My thoughts about movies and TV shows I've been watching

See also my blog on books: Elliot's Reading

Friday, November 3, 2023

As of this date I have ceased posting on my blogs, Elliotsreading and Elliotswatching. Thank you to those who have followed these blogs.

 As of this date I have ceased posting on my blogs, Elliotsreading and Elliotswatching.

Thank you to those who have followed these blogs.


Thursday, November 2, 2023

Spike Lee, Dardenne Bros.,Three Colors,:LeCarre, Savior Complex. Bpstpnm Marathon bomb, Lupin

 La Promesse (The Promise, 1996), the first major film from the Dardenne brothers (Jean-Pierre and Lucy), who  I think will, or at least should, someday win a Nobel Prize for Literature, is a gut wrenching, revealing, sorrowful brief story of an odious opportunist who rents at exorbitant rates to newly arrived immigrants in Belgium, drawing his teenage son, like it or not, into the family business. West , without a maudlin veneer, exactly what the migrants suffer and endure in their search for a better life; yet the film is dark, never mundane, and is cinema verite in its veins. The teenage boy, Jeremie Renier, is at the heart of the story, slowly drawn into sympathy with the migrants’ struggle, which brings him into direct conflict with his odious dad who exploits the immigrants while under the delusion that the’s doing them a favor. Many fantastic scenes (the fortune teller, forgone!) and great, understated writing throughout the drama - in short, one of the best break-out films of the 90s, to say the least. 
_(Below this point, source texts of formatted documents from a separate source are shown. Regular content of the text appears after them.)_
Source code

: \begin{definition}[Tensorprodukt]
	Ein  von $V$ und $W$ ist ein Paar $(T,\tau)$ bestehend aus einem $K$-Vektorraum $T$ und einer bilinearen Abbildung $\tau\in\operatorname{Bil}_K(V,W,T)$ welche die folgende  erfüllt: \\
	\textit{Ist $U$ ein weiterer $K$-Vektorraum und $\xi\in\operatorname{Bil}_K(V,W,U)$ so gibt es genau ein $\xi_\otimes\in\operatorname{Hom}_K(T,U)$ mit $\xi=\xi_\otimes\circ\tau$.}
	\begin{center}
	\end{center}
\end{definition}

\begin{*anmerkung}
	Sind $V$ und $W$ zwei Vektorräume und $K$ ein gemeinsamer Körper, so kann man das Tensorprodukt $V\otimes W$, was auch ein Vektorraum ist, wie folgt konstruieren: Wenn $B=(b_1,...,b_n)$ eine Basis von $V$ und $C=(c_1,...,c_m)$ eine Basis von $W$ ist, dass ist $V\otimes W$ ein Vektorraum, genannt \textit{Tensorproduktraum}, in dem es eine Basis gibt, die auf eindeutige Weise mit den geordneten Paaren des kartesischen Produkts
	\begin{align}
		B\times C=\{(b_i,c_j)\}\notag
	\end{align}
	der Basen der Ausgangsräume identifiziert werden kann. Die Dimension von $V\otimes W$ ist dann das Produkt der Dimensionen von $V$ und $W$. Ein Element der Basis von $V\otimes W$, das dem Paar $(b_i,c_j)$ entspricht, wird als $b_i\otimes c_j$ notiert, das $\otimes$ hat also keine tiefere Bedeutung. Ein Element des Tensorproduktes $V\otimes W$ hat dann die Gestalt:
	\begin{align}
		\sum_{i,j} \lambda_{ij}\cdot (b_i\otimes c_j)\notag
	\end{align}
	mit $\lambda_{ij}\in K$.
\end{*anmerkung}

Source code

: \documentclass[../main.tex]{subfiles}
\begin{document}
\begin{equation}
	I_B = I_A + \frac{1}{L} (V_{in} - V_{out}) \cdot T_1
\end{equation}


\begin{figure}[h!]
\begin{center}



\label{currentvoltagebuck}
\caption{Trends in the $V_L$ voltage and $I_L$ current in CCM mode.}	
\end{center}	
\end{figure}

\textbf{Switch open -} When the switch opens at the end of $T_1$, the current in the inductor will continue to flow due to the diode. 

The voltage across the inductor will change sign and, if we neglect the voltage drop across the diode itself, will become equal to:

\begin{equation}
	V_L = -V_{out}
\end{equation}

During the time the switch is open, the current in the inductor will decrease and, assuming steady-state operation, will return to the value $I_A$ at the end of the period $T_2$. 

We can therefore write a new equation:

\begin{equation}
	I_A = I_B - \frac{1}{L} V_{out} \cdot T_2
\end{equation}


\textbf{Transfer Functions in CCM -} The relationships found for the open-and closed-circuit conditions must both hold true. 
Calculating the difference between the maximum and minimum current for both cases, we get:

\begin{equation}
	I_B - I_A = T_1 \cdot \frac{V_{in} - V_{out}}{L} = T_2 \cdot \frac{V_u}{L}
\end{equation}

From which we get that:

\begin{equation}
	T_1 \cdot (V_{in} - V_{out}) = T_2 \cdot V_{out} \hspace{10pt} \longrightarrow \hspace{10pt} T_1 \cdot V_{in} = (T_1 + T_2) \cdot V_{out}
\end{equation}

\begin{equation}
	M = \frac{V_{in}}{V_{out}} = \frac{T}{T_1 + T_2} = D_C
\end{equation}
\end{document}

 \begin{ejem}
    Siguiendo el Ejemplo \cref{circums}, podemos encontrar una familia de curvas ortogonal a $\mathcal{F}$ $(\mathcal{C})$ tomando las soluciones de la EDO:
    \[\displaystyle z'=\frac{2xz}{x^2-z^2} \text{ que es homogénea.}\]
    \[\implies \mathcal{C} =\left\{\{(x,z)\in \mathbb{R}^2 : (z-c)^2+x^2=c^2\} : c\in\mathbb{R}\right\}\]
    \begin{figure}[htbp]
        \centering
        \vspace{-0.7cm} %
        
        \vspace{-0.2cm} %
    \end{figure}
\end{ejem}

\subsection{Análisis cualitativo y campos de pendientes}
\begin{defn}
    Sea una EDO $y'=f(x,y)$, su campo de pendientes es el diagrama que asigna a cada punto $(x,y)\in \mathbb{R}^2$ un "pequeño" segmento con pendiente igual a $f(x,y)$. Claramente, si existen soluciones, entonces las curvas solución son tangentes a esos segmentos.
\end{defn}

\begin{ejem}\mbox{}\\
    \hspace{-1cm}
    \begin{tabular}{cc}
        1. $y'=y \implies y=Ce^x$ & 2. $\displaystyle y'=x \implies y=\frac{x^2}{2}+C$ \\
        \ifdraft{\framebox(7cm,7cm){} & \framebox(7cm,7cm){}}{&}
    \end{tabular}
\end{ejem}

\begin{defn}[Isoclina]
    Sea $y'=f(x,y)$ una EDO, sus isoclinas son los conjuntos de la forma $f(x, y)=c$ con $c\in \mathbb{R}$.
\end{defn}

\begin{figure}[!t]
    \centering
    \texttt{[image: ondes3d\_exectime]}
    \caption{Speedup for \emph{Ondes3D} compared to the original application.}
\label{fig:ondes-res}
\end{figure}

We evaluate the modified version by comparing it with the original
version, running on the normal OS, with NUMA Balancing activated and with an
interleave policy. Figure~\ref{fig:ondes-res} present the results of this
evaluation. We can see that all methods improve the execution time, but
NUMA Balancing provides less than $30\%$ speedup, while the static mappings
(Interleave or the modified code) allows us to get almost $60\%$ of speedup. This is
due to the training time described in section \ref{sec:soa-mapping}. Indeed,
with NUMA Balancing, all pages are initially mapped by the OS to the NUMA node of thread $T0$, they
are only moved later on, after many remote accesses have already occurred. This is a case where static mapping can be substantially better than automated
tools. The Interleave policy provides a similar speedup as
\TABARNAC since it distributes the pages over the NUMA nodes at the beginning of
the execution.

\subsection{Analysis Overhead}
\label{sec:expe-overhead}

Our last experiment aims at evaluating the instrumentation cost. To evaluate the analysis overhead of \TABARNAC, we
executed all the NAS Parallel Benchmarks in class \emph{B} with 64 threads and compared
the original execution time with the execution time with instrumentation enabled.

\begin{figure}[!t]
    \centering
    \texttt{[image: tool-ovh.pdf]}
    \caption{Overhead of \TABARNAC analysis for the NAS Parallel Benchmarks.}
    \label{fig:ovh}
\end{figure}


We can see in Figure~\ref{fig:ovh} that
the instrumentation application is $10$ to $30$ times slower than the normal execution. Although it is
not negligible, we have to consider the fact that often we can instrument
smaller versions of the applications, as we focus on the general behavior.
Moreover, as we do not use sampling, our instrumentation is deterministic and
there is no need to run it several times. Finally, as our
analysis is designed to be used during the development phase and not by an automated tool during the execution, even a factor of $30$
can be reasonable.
Krzyszlof Kieslowski’s Three Colours: White (1994) is the 2nd in his colors trilogy - don’t waste too much time trying to discern how the colors work other than as references to the French flag - it seems to me that there is not evident line connecting the colors to the films but one can feel free to theorize - sort of a love story, quite different from the first in the series - opens with the protagonist, Karol, facing a divorce hearing from his wife who claims that he couldn’t gratify in their sex life - ah, the French - and when the divorce goes through she sets fire to her beauty salon recognizing that the police would consider the arson to be Karol’s vengeance - so he goes underground and lives homeless in the Metro - where he meets a man who says he knows of a man who will pay a late sum for someone to kill him (It doesn’t take a genius to know he’s talking about himself) - complications ensue -with a lot of ambiguity at the end: happily ever after? or estranged? Very complex plot not worth dwelling over the probabilities, as there are none, but some really fine scenes notably smuggling Karol out of France - and a great performance by then rising superstar Julie Delpy.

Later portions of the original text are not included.